> **Exercise**: With the pictures left aside, write out the entries that follow exactly.

> **Data shown**:
■ ■ ■

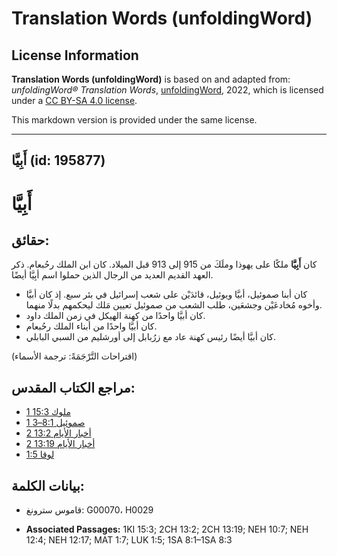 # Translation Words (unfoldingWord)

## License Information

**Translation Words (unfoldingWord)** is based on and adapted from: _unfoldingWord® Translation Words_, [unfoldingWord](https://unfoldingword.org/utw), 2022, which is licensed under a [CC BY-SA 4.0 license](https://creativecommons.org/licenses/by-sa/4.0/legalcode.en).

This markdown version is provided under the same license.



--------------------------------

## أَبِيَّا (id: 195877)

**أَبِيَّا**
============

حقائق:
------

كان **أَبِيَّا** ملكًا على يهوذا وملَكَ من 915 إلى 913 قبل الميلاد. كان ابن الملك رحُبعام. ذكر العهد القديم العديد من الرجال الذين حملوا اسم أبِيَّا أيضًا. 

* كان أبنا صموئيل، أبيَّا ويوئيل، قائدَيْن على شعب إسرائيل في بئر سبع. إذ كان أبيَّا وأخوه مُخادعَيْن وجشعَين، طلب الشعب من صموئيل تعيين مَلك ليحكمهم بدلًا منهما.
* كان أبيَّا واحدًا من كهنة الهيكل في زمن الملك داود.
* كان أبيَّا واحدًا من أبناء الملك رحُبعام.
* كان أبيَّا أيضًا رئيس كهنة عاد مع زرُبابل إلى أورشليم من السبي البابلي.

(اقتراحات التَّرْجَمَةً: ترجمة الأسماء)

مراجع الكتاب المقدس:
--------------------

* [1 ملوك 15:3](https://ref.ly/1Kgs15:3)
* [1 صموئيل 8:1–3](https://ref.ly/1Sam8:1-1Sam8:3)
* [2 أخبار الأيام 13:2](https://ref.ly/2Chr13:2)
* [2 أخبار الأيام 13:19](https://ref.ly/2Chr13:19)
* [لوقا 1:5](https://ref.ly/Luke1:5)

بيانات الكلمة:
--------------

* قاموس سترونغ: G00070، H0029

* **Associated Passages:** 1KI 15:3; 2CH 13:2; 2CH 13:19; NEH 10:7; NEH 12:4; NEH 12:17; MAT 1:7; LUK 1:5; 1SA 8:1–1SA 8:3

■ ■ ■

> **Reply**:
 # Translation Words (unfoldingWord)

## License Information

**Translation Words (unfoldingWord)** is based on and adapted from: _unfoldingWord® Translation Words_, [unfoldingWord](https://unfoldingword.org/utw), 2022, which is licensed under a [CC BY-SA 4.0 license](https://creativecommons.org/licenses/by-sa/4.0/legalcode.en).

This markdown version is provided under the same license.



--------------------------------

## أَبِيَّا (id: 195877)

**أَبِيَّا**
============

حقائق:
------

كان **أَبِيَّا** ملكًا على يهوذا وملَكَ من 915 إلى 913 قبل الميلاد. كان ابن الملك رحُبعام. ذكر العهد القديم العديد من الرجال الذين حملوا اسم أبِيَّا أيضًا. 

* كان أبنا صموئيل، أبيَّا ويوئيل، قائدَيْن على شعب إسرائيل في بئر سبع. إذ كان أبيَّا وأخوه مُخادعَيْن وجشعَين، طلب الشعب من صموئيل تعيين مَلك ليحكمهم بدلًا منهما.
* كان أبيَّا واحدًا من كهنة الهيكل في زمن الملك داود.
* كان أبيَّا واحدًا من أبناء الملك رحُبعام.
* كان أبيَّا أيضًا رئيس كهنة عاد مع زرُبابل إلى أورشليم من السبي البابلي.

(اقتراحات التَّرْجَمَةً: ترجمة الأسماء)

مراجع الكتاب المقدس:
--------------------

* [1 ملوك 15:3](https://ref.ly/1Kgs15:3)
* [1 صموئيل 8:1–3](https://ref.ly/1Sam8:1-1Sam8:3)
* [2 أخبار الأيام 13:2](https://ref.ly/2Chr13:2)
* [2 أخبار الأيام 13:19](https://ref.ly/2Chr13:19)
* [لوقا 1:5](https://ref.ly/Luke1:5)

بيانات الكلمة:
--------------

* قاموس سترونغ: G00070، H0029

* **Associated Passages:** 1KI 15:3; 2CH 13:2; 2CH 13:19; NEH 10:7; NEH 12:4; NEH 12:17; MAT 1:7; LUK 1:5; 1SA 8:1–1SA 8:3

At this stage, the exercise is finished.